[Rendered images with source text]
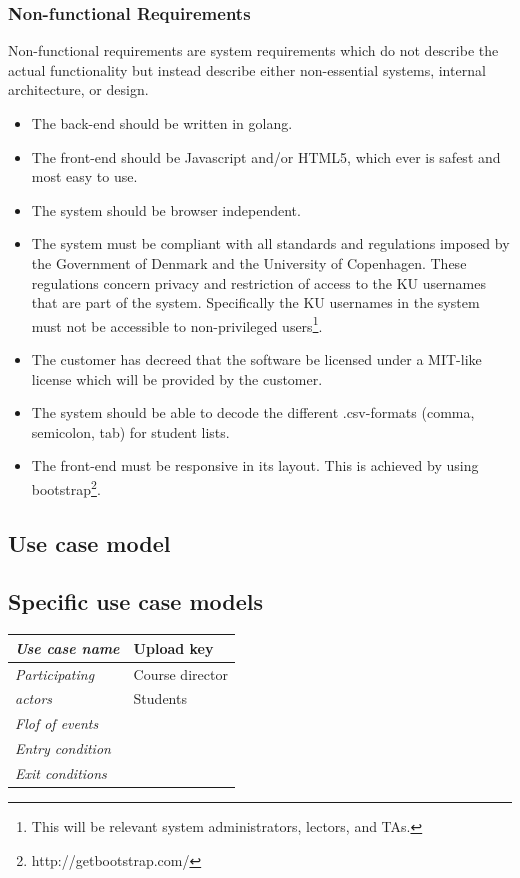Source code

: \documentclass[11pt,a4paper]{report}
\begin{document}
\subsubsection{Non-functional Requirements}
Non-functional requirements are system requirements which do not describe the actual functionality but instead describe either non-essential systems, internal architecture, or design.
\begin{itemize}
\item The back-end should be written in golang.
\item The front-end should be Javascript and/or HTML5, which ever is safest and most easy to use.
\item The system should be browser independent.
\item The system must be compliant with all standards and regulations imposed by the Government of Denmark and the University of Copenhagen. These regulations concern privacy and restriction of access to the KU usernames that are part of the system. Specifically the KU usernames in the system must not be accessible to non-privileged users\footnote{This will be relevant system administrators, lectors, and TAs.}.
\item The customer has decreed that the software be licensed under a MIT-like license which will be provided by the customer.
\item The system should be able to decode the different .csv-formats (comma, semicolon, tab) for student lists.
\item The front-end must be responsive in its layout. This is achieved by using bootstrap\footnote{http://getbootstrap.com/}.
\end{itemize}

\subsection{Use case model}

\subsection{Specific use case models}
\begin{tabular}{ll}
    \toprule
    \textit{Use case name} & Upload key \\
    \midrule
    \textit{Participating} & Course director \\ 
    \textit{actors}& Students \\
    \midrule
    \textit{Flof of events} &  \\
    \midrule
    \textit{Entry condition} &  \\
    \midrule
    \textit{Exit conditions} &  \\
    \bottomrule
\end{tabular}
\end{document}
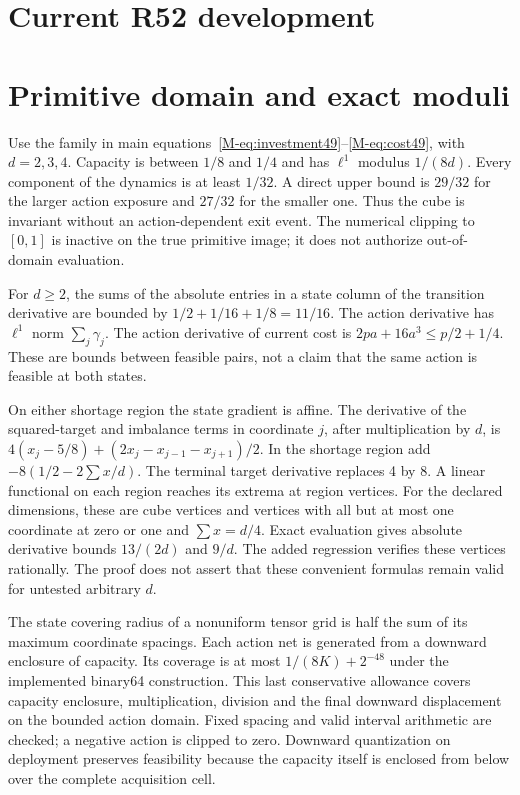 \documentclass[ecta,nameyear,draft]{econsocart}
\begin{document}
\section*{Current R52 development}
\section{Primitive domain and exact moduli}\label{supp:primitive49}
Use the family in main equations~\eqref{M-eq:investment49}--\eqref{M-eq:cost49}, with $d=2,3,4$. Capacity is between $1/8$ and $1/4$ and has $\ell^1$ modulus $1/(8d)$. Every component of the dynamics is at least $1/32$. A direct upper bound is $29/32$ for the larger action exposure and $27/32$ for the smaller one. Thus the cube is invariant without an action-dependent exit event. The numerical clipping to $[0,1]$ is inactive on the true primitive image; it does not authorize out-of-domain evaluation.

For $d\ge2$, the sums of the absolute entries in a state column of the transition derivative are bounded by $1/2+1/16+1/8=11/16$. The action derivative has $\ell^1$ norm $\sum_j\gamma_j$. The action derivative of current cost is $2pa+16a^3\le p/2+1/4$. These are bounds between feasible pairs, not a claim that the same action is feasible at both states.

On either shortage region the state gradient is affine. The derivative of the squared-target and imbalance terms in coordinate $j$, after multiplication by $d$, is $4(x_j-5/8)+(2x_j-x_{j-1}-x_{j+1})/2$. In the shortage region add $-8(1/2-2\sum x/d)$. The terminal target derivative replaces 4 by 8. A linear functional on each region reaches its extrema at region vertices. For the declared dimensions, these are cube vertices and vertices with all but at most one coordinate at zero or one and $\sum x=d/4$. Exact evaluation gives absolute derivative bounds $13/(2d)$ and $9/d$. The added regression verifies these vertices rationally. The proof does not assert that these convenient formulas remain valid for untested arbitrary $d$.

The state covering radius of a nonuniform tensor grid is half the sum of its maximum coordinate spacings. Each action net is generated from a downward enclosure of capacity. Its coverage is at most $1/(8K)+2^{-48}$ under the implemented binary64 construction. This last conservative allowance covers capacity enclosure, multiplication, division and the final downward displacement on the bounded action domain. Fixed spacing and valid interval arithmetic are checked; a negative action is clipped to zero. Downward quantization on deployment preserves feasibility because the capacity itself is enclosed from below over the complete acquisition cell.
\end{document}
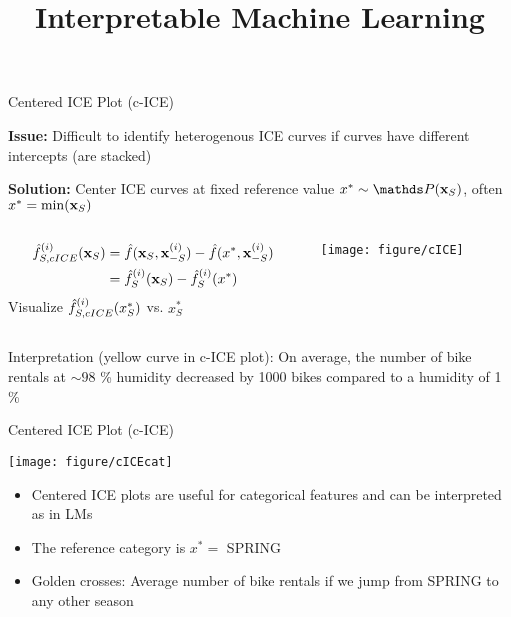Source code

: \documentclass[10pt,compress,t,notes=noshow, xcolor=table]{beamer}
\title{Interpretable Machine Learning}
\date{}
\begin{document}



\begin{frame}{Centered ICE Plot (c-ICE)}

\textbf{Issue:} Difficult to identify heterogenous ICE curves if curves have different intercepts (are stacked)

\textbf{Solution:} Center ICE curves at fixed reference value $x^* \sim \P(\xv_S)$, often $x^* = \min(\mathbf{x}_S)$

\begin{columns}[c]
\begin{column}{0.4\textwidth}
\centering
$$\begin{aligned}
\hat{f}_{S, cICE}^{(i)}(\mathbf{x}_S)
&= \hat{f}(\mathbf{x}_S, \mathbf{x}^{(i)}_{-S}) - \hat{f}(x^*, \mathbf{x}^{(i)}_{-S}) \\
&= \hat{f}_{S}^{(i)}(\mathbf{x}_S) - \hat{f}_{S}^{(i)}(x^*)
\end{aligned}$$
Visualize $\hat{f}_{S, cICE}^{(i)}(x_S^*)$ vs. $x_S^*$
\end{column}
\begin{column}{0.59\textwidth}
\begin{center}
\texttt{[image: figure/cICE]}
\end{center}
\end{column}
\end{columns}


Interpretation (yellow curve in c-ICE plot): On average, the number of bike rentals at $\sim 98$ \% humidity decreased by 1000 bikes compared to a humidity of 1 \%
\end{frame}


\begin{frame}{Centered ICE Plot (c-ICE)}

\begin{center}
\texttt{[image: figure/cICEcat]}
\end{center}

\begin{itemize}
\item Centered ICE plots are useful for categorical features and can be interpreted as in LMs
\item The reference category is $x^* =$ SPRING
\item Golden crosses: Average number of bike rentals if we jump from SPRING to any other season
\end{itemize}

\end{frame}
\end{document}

## What the task asks
When the entries above show the word "textbf" in a line, copy that line out.

## Worked solution
\textbf{Issue:} Difficult to identify heterogenous ICE curves if curves have different intercepts (are stacked)
\textbf{Solution:} Center ICE curves at fixed reference value $x^* \sim \P(\xv_S)$, often $x^* = \min(\mathbf{x}_S)$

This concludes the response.